Two siblings shaping Goldman Sachs share how they rose to the top
Briefly

Two siblings shaping Goldman Sachs share how they rose to the top
"One recent afternoon at 200 West Street, Goldman Sachs partner Padi Raphael was walking a client toward the elevator at the bank's New York headquarters when the doors opened. Out stepped Goldman's chief data officer. The timing couldn't have been better. The client had been asking for the chance to meet him. It also meant Padi was coming face-to-face with the coworker she calls her "best friend": her brother."
"What makes the moment at the elevator so unusual isn't just that Padi and Neema Raphael are siblings. It's that both have risen to become partners at Goldman, placing them among roughly 500 people at a firm of roughly 49,000. They now steer parts of the firm that are essential to its future. Padi, 47, is the global cohead of the third-party wealth business at Goldman Sachs Asset Management, having built her career in markets and client-facing roles across Europe and Asia."

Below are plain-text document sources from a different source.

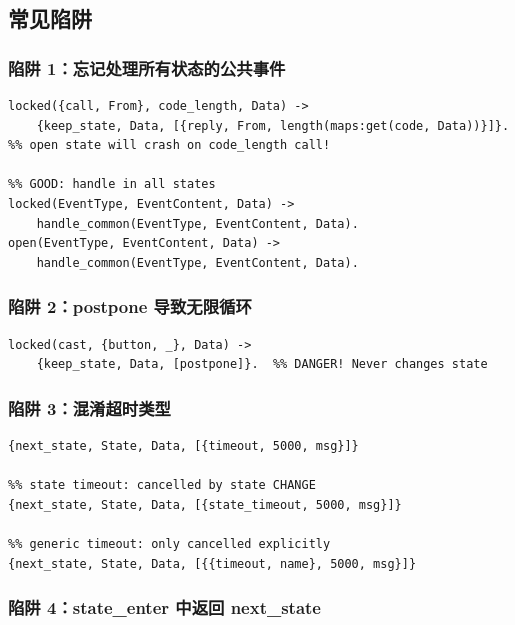 \documentclass[a4paper,11pt]{article}
\begin{document}
\subsection{常见陷阱}

\subsubsection{陷阱 1：忘记处理所有状态的公共事件}

\begin{lstlisting}[style=erlangstyle]
%% BAD: code_length only works in locked state
locked({call, From}, code_length, Data) ->
    {keep_state, Data, [{reply, From, length(maps:get(code, Data))}]}.
%% open state will crash on code_length call!

%% GOOD: handle in all states
locked(EventType, EventContent, Data) ->
    handle_common(EventType, EventContent, Data).
open(EventType, EventContent, Data) ->
    handle_common(EventType, EventContent, Data).
\end{lstlisting}

\subsubsection{陷阱 2：postpone 导致无限循环}

\begin{lstlisting}[style=erlangstyle]
%% BAD: postpone without state change = infinite loop
locked(cast, {button, _}, Data) ->
    {keep_state, Data, [postpone]}.  %% DANGER! Never changes state
\end{lstlisting}

\subsubsection{陷阱 3：混淆超时类型}

\begin{lstlisting}[style=erlangstyle]
%% event timeout: cancelled by ANY event
{next_state, State, Data, [{timeout, 5000, msg}]}

%% state timeout: cancelled by state CHANGE
{next_state, State, Data, [{state_timeout, 5000, msg}]}

%% generic timeout: only cancelled explicitly
{next_state, State, Data, [{{timeout, name}, 5000, msg}]}
\end{lstlisting}

\subsubsection{陷阱 4：state\_enter 中返回 next\_state}
\end{document}
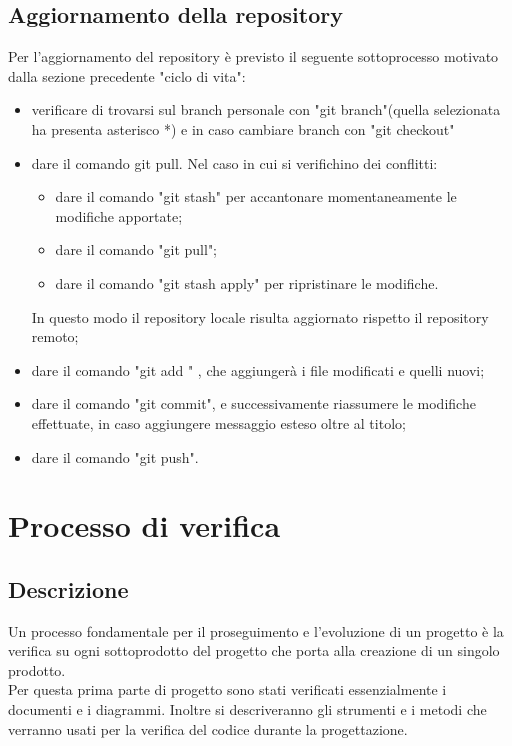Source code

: \documentclass[NormeDiProgetto.tex]{subfiles}
\begin{document}
	\subsection{Aggiornamento della repository}
	Per l’aggiornamento del repository è previsto il seguente sottoprocesso motivato dalla sezione precedente "ciclo di vita":
	\begin{itemize}
		\item verificare di trovarsi sul branch personale con "git branch"(quella selezionata ha presenta asterisco *) e in caso cambiare branch con "git checkout"
		\item dare il comando git pull. Nel caso in cui si verifichino dei conflitti:
		\begin{itemize}
			\item dare il comando "git stash" per accantonare momentaneamente	le modifiche apportate;
			\item dare il comando "git pull";
			\item dare il comando "git stash apply" per ripristinare le modifiche.
		\end{itemize}	In questo modo il repository locale risulta aggiornato rispetto il repository remoto;
	
		\item dare il comando "git add \textasteriskcentered" , che aggiungerà i file modificati e quelli nuovi;
		\item dare il comando "git commit", e successivamente riassumere le modifiche effettuate, in caso aggiungere messaggio esteso oltre al titolo;
		\item dare il comando "git push".
	\end{itemize}
	
	\section{Processo di verifica}
	
	\subsection{Descrizione}
	Un processo fondamentale per il proseguimento e l'evoluzione di un progetto è la verifica su ogni sottoprodotto del progetto che porta alla creazione di un singolo prodotto.\\
	Per questa prima parte di progetto sono stati verificati essenzialmente i documenti e i diagrammi. Inoltre si descriveranno gli strumenti e i metodi che verranno usati per la verifica del codice durante la progettazione.
	
\end{document}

Padi and Neema Raphael are siblings who both attained partner status at Goldman Sachs and now lead critical parts of the firm. Padi, 47, coheads the third-party wealth business at Goldman Sachs Asset Management and focuses on broker-dealers, private banks, and investment advisors to attract wealthy clients. Neema, 44, leads hundreds of engineers building the bank's data and AI systems, a core element of Goldman's artificial intelligence strategy. Their careers largely ran in parallel across different divisions and continents, and a chance elevator encounter highlighted their recent convergence into the same office.